> Exercise
Go through the entries below and copy every line that holds the word "input".

── Data excerpts

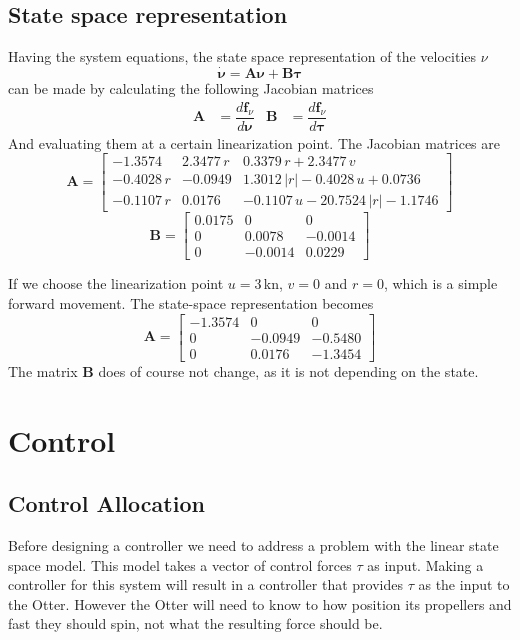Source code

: \documentclass[12pt,a4]{article}
\begin{document}
\subsection{State space representation}
Having the system equations, the state space representation of the velocities $\nu$
\begin{equation}
	\bm{\dot{\nu}} = \bm{A \nu} + \bm{B \tau}
\end{equation}
can be made by calculating the following Jacobian matrices
\begin{align}
	\bm{A} & = \dfrac{d\bm{f}_\nu}{d\bm{\nu}} & \bm{B} & = \dfrac{d\bm{f}_\nu}{d\bm{\tau}}
\end{align}
And evaluating them at a certain linearization point. The Jacobian matrices are
\begin{equation}
	\bm{A} =     \left[\begin{array}{ccc} -1.3574 & 2.3477\,r & 0.3379\,r+2.3477\,v\\ -0.4028\,r & -0.0949 & 1.3012\,\left|r\right|-0.4028\,u+0.0736\\ -0.1107\,r & 0.0176 & -0.1107\,u-20.7524\,\left|r\right|-1.1746 \end{array}\right]
\end{equation}
\begin{equation}
	\bm{B}    =     \left[\begin{array}{ccc} 0.0175 & 0 & 0\\ 0 & 0.0078 & -0.0014\\ 0 & -0.0014 & 0.0229 \end{array}\right]
\end{equation}

If we choose the linearization point $u = 3\,$kn, $v = 0$ and $r = 0$, which is a simple forward movement. The state-space representation becomes
\begin{equation}
	\bm{A} = \left[\begin{array}{ccc} -1.3574 & 0 & 0\\ 0 & -0.0949 & -0.5480\\ 0 & 0.0176 & -1.3454 \end{array}\right]
\end{equation}
The matrix $\bm{B}$ does of course not change, as it is not depending on the state.


\section{Control}
\subsection{Control Allocation}
Before designing a controller we need to address a problem with the linear state space model. This model takes a vector of control forces $\tau$ as input.
Making a controller for this system will result in a controller that provides $\tau$ as the input to the Otter.
However the Otter will need to know to how position its propellers and fast they should spin, not what the resulting force should be.
\end{document}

────

> Response
Before designing a controller we need to address a problem with the linear state space model. This model takes a vector of control forces $\tau$ as input.
Making a controller for this system will result in a controller that provides $\tau$ as the input to the Otter.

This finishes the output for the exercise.